This recorded introductory course introduces the fascinating world of Machine Learning (ML) to non-experts. It provides a clear and simple overview of how ML works, its real-world applications, and its impact on industries worldwide.
Dr. Vassilis Vassiliades presents how machines are trained to analyze data and make decisions on their own, without being explicitly programmed. Through relatable examples like image recognition, language processing, and personalized recommendations, the session showcases the diverse ways ML is transforming everyday life.
Upon the completion of this course, participants will be able to:
- Describe artificial intelligence and machine learning (ML)
- Compare the traditional approach to programming with the ML approach
- Assess the impact of ML on industries and society, and enumerate specific ML applications
- Distinguish the three main types of ML and provide relevant examples for each
- Outline the stages of the lifecycle of an ML project
- Gain insights into the broader impact of Machine Learning on industries and society.
It is suggested that participants have a basic coding or scripting experience which will make it easier to understand the algorithms presented. However, participants without such experience can also attend the course.
This course is designed to benefit software developers aiming to transition into machine learning, technologists and professionals interested in leveraging machine learning for problem-solving and identifying opportunities, data analysts seeking to enhance their analytical capabilities, and consultants looking to leverage machine learning for providing informed insights and solutions across various industries.

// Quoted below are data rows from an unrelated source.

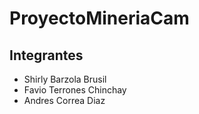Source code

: # ProyectoMineriaCam
## Integrantes
* Shirly Barzola Brusil
* Favio Terrones Chinchay
* Andres Correa Diaz
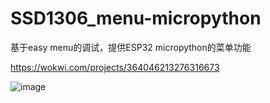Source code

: # SSD1306_menu-micropython
基于easy menu的调试，提供ESP32 micropython的菜单功能

https://wokwi.com/projects/364046213276316673


![image](https://user-images.githubusercontent.com/34171371/236669114-d245a1e7-9982-4f4a-af41-8d8f1f165129.png)
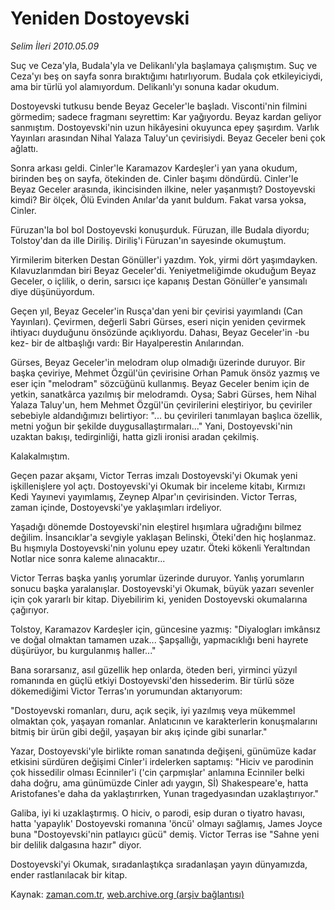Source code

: # Yeniden Dostoyevski

*Selim İleri 2010.05.09*

<tr><td class="metin" colspan="2" style="padding-top: 20px; padding-left: 5px; ">Suç ve Ceza'yla, Budala'yla ve Delikanlı'yla başlamaya çalış­mıştım. Suç ve Ceza'yı beş on sayfa sonra bıraktığımı hatırlıyorum. Budala çok etkileyiciydi, ama bir türlü yol alamıyordum. Delikanlı'yı sonuna kadar okudum.</td></tr><tr><td class="metin" colspan="2" style="padding-top: 20px; padding-left: 5px; "><p>Dostoyevski tutkusu bende Beyaz Geceler'le başladı. Visconti'nin filmini görmedim; sadece fragmanı seyrettim: Kar yağıyordu. Beyaz kardan geliyor sanmıştım. Dostoyevski'nin uzun hikâyesini okuyun­ca epey şaşırdım. Varlık Yayınları arasından Nihal Yalaza Taluy'un çevirisiydi. Beyaz Geceler beni çok ağlattı.
<p>Sonra arkası geldi. Cinler'le Karamazov Kardeşler'i yan yana okudum, birinden beş on sayfa, ötekinden de. Cinler başımı döndürdü. Cinler'le Beyaz Geceler arasında, ikincisinden ilkine, neler yaşan­mıştı? Dostoyevski kimdi? Bir ölçek, Ölü Evinden Anılar'da yanıt bul­dum. Fakat varsa yoksa, Cinler.
<p>Füruzan'la bol bol Dostoyevski konuşurduk. Füruzan, ille Buda­la diyordu; Tolstoy'dan da ille Diriliş. Diriliş'i Füruzan'ın saye­sinde okumuştum.
<p>Yirmilerim biterken Destan Gönüller'i yazdım. Yok, yirmi dört yaşımdayken. Kılavuzlarımdan biri Beyaz Geceler'di. Yeniyetmeliğimde okuduğum Beyaz Geceler, o içlilik, o derin, sarsıcı içe kapanış Destan Gönüller'e yansımalı diye düşünüyordum.
<p>Geçen yıl, Beyaz Geceler'in Rusça'dan yeni bir çevirisi yayım­landı (Can Yayınları). Çevirmen, değerli Sabri Gürses, eseri niçin yeniden çevirmek ihtiyacı duyduğunu önsözünde açıklıyordu. Dahası, Beyaz Geceler'in -bu kez- bir de altbaşlığı vardı: Bir Hayalperestin Anılarından.
<p>Gürses, Beyaz Geceler'in melodram olup olmadığı üzerinde duru­yor. Bir başka çeviriye, Mehmet Özgül'ün çevirisine Orhan Pamuk ön­söz yazmış ve eser için "melodram" sözcüğünü kullanmış. Beyaz Gece­ler benim için de yetkin, sanatkârca yazılmış bir melodramdı. Oysa; Sabri Gürses, hem Nihal Yalaza Taluy'un, hem Mehmet Özgül'ün çevirilerini eleştiriyor, bu çeviriler sebebiyle aldandığımızı belir­tiyor: "... bu çevirileri tanımlayan başlıca özellik, metni yoğun bir şekilde duygusallaştırmaları..." Yani, Dostoyevski'nin uzaktan bakışı, tedirginliği, hatta gizli ironisi aradan çekilmiş.
<p>Kalakalmıştım.
<p>Geçen pazar akşamı, Victor Terras imzalı Dostoyevski'yi Okumak yeni işkillenişlere yol açtı. Dostoyevski'yi Okumak bir inceleme ki­tabı, Kırmızı Kedi Yayınevi yayımlamış, Zeynep Alpar'ın çevirisinden. Victor Terras, zaman içinde, Dostoyevski'ye yaklaşımları irdeliyor.
<p>Yaşadığı dönemde Dostoyevski'nin eleştirel hışımlara uğradığını bilmez değilim. İnsancıklar'a sevgiyle yaklaşan Belinski, Öteki'den hiç hoşlanmaz. Bu hışmıyla Dostoyevski'nin yolunu epey uzatır. Öte­ki kökenli Yeraltından Notlar nice sonra kaleme alınacaktır...
<p>Victor Terras başka yanlış yorumlar üzerinde duruyor. Yanlış yorumların sonucu başka yaralanışlar. Dostoyevski'yi Okumak, büyük yazarı sevenler için çok yararlı bir kitap. Diyebilirim ki, yeniden Dostoyevski okumalarına çağırıyor.
<p>Tolstoy, Karamazov Kardeşler için, güncesine yazmış: "Diya­logları imkânsız ve doğal olmaktan tamamen uzak... Şapşallığı, yapmacıklığı beni hayrete düşürüyor, bu kurgulanmış haller..."
<p>Bana sorarsanız, asıl güzellik hep onlarda, öteden beri, yir­minci yüzyıl romanında en güçlü etkiyi Dostoyevski'den hissederim. Bir türlü söze dökemediğimi Victor Terras'ın yorumundan aktarıyo­rum:
<p>"Dostoyevski romanları, duru, açık seçik, iyi yazılmış veya mükemmel olmaktan çok, yaşayan romanlar. Anlatıcının ve karakter­lerin konuşmalarını bitmiş bir ürün gibi değil, yaşayan bir akış içinde gibi sunarlar."
<p>Yazar, Dostoyevski'yle birlikte roman sanatında değişeni, günümüze kadar etkisini sürdüren değişimi Cinler'i irdelerken sapta­mış: "Hiciv ve parodinin çok hissedilir olması Ecinniler'i ('cin çarpmışlar' anlamına Ecinniler belki daha doğru, ama günümüzde Cinler adı yaygın, Sİ) Shakespeare'e, hatta Aristofanes'e daha da yaklaştırırken, Yunan tragedyasından uzaklaştırıyor."
<p>Galiba, iyi ki uzaklaştırmış. O hiciv, o parodi, esip duran o tiyatro havası, hatta 'yapaylık' Dostoyevski romanına 'öncü' ol­mayı sağlamış, James Joyce buna "Dostoyevski'nin patlayıcı gücü" demiş. Victor Terras ise "Sahne yeni bir delilik dalgasına hazır" diyor.
<p>Dostoyevski'yi Okumak, sıradanlaştıkça sıradanlaşan yayın dünyamızda, ender rastlanılacak bir kitap. <br/></p></p></p></p></p></p></p></p></p></p></p></p></p></p></p></p></td></tr>

Kaynak: [zaman.com.tr](http://zaman.com.tr/yazar.do?yazino=981925), [web.archive.org (arşiv bağlantısı)](http://web.archive.org/web/20100515021149/http://www.zaman.com.tr:80/yazar.do?yazino=981925)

Dr Vassilis Vassiliades is a Research Assistant Professor at the CYENS CoE in Cyprus where he directs the “Cognitive Artificial Intelligence and Robotics” research team. His research explores how software agents and robots efficiently learn, plan and acquire diverse skills in complex environments, often by integrating multimodal sensory data. He received an MSc in Intelligent Systems Engineering from the University of Birmingham, UK (2008), and a PhD in Artificial Intelligence (AI) from the University of Cyprus (2015). He has done post-doctoral work at Inria, France (2015-2018) working on algorithms for efficient damage recovery in robotics. Vassilis has secured more than 2M euros in funding through national, European and industrial projects, and has contributed as a reviewer and author in top-tier conferences and journals on topics related to AI, robotics, machine learning, neural networks, and evolutionary algorithms.